Il est ressorti de l’analyse d’ADN que 3 échantillons de cabillaud sur 132 (en moyenne 2%) étaient remplacés par une autre espèce, ce qui peut être ramené à 6% de fraude au niveau des traiteurs, à 5% au niveau de l’importation et à 3% au niveau des poissonniers. Le poisson était remplacé par des espèces moins chères, comme le colin d’Alaska, l’églefin et le lieu noir. Sur les 41 échantillons de sole, il s’est avéré que 7 avaient été remplacés, ce qui revient au total à 17% de fraude. Les deux échantillons provenant du commerce de gros étaient au final une autre espèce. Dans l’industrie alimentaire, il y avait 50% de fraude, dans le commerce de détail 20% et chez les traiteurs 8%. Dans ces cas, la sole de la mer du Nord était remplacée par de la limande du Japon, de la sole du Sénégal, de la sole tropicale, de la limande-sole et dans un cas même par du panga, un poisson d’élevage asiatique.
“Ces chiffres de fraude par segment de la chaîne ne nous permettent pas de découvrir l’identité du fraudeur”, précise Deconinck. “Le mauvais poisson au supermarché peut avoir été échangé à chaque étape antérieure du commerce et de la transformation, c’est-à-dire tant lors de l’importation, chez le grossiste que durant la transformation. Les résultats démontrent toutefois qu’un contrôle s’impose tout au long de la chaîne, et pas uniquement dans les restaurants. Dans le cas d’études précédentes, on semblait, en effet, partir du principe que la fraude survenait généralement à la fin de la chaîne parce que les contrôles y sont pour ainsi dire moins stricts.
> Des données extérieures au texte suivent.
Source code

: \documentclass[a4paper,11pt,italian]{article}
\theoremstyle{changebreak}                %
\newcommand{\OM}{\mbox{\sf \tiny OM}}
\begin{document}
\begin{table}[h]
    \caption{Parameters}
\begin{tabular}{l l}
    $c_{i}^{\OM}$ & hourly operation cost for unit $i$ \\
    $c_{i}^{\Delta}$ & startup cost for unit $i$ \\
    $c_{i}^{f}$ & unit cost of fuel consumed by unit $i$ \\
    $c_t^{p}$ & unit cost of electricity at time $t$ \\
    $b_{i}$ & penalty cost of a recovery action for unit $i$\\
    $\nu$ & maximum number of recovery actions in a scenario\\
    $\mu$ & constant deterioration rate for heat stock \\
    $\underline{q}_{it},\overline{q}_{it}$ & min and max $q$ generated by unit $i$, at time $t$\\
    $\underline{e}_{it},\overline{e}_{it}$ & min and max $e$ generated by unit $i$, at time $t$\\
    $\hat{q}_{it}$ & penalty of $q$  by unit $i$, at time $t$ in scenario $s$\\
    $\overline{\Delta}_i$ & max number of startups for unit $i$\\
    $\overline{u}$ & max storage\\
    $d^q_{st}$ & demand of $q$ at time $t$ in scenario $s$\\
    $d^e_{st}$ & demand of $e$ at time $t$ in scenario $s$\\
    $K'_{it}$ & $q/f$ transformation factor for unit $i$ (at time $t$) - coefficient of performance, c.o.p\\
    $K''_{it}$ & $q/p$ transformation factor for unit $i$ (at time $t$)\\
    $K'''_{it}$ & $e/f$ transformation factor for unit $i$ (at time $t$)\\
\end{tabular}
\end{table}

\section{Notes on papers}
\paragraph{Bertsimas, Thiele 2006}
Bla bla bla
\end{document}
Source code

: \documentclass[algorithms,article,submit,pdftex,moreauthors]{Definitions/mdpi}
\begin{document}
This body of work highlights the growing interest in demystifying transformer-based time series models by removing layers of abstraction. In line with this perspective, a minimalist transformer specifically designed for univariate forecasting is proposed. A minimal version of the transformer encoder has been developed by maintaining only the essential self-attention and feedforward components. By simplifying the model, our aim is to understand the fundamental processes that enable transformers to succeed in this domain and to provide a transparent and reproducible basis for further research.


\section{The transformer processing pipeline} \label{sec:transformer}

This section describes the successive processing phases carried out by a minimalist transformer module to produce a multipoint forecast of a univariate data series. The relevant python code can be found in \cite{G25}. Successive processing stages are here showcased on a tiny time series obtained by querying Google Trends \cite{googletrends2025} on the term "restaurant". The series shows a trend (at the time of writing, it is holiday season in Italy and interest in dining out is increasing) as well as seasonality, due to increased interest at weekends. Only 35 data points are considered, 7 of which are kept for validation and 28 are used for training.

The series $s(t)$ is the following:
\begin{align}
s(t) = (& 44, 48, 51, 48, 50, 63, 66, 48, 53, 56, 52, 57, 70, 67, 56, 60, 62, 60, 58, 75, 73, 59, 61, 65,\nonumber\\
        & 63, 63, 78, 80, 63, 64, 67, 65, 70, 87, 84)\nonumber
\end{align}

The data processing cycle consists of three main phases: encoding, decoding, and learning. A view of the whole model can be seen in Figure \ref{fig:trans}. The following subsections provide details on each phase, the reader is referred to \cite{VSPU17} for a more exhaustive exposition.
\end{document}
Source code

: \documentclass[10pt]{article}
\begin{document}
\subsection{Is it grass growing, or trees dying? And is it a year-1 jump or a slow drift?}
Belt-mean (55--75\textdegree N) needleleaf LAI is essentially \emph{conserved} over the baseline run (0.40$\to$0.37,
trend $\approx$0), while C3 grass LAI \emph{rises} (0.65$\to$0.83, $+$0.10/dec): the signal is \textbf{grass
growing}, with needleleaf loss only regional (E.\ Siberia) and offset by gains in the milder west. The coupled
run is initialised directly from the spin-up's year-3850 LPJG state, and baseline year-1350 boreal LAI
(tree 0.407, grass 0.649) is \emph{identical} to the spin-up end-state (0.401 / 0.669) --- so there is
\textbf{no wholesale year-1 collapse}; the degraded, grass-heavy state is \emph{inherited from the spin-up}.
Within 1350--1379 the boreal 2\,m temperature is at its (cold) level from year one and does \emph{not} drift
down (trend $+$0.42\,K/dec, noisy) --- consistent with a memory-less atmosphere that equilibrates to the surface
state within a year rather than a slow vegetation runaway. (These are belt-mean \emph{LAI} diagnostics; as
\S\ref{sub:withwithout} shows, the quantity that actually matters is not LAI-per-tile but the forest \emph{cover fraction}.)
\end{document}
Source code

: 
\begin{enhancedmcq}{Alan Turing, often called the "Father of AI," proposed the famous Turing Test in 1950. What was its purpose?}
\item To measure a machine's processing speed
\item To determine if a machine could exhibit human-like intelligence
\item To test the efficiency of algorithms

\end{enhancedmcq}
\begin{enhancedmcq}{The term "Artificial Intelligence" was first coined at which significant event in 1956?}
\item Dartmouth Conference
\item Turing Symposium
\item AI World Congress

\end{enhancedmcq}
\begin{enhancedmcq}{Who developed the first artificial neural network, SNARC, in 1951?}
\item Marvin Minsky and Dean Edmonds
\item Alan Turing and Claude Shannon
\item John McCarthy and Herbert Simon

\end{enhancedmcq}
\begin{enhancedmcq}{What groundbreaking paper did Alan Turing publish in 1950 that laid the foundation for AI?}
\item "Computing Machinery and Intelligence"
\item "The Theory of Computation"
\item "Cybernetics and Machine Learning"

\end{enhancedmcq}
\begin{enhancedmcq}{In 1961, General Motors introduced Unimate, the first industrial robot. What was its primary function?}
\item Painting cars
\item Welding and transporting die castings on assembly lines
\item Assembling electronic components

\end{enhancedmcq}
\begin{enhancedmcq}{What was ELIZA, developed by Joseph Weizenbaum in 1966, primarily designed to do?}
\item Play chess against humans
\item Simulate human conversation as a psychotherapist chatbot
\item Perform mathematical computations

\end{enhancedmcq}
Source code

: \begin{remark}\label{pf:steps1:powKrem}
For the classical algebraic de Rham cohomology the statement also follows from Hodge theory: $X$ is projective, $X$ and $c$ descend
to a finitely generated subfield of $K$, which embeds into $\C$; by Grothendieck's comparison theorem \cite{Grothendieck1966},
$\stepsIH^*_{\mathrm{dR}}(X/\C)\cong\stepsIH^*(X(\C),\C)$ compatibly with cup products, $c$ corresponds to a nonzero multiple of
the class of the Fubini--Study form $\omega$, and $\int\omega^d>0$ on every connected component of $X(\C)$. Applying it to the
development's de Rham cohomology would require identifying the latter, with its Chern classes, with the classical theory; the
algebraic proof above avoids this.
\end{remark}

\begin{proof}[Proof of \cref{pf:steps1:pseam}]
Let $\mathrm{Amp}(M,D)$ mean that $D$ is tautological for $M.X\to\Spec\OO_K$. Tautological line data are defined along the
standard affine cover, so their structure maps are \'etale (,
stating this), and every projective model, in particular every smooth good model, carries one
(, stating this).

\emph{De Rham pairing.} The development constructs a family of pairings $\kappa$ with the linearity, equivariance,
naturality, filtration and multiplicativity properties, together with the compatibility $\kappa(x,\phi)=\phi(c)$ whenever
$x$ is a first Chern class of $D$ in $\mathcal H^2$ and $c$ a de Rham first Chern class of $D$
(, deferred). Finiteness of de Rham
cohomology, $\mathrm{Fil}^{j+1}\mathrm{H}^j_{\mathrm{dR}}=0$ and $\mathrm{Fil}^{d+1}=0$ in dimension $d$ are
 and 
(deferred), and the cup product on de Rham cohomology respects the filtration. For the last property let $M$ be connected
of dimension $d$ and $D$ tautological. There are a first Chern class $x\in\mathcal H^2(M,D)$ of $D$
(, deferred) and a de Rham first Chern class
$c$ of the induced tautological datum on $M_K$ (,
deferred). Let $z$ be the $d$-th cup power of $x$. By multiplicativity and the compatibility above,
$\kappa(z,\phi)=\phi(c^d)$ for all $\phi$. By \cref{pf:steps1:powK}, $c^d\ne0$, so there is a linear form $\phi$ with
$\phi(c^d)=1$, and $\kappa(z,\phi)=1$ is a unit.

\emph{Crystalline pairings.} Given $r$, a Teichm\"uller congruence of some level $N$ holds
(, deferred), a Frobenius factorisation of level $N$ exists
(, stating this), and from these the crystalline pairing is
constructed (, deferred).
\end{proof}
Avec notre étude, nous avons pu prouver que tel n’était pas le cas.”
La nouvelle banque de données d’ADN est à présent mise à la disposition des contrôleurs. Ce sont, effectivement, eux qui doivent pouvoir constater de manière précise si l’identité et l’étiquetage du poisson sont corrects. “Cela est important, et pas seulement d’un point de vue économique. La substitution de poisson peut ainsi également causer des problèmes dans le cas de personnes souffrant d’allergies ou les gens pourraient absorber plus de substances polluantes comme du mercure”, indiquent les chercheurs dans leur publication.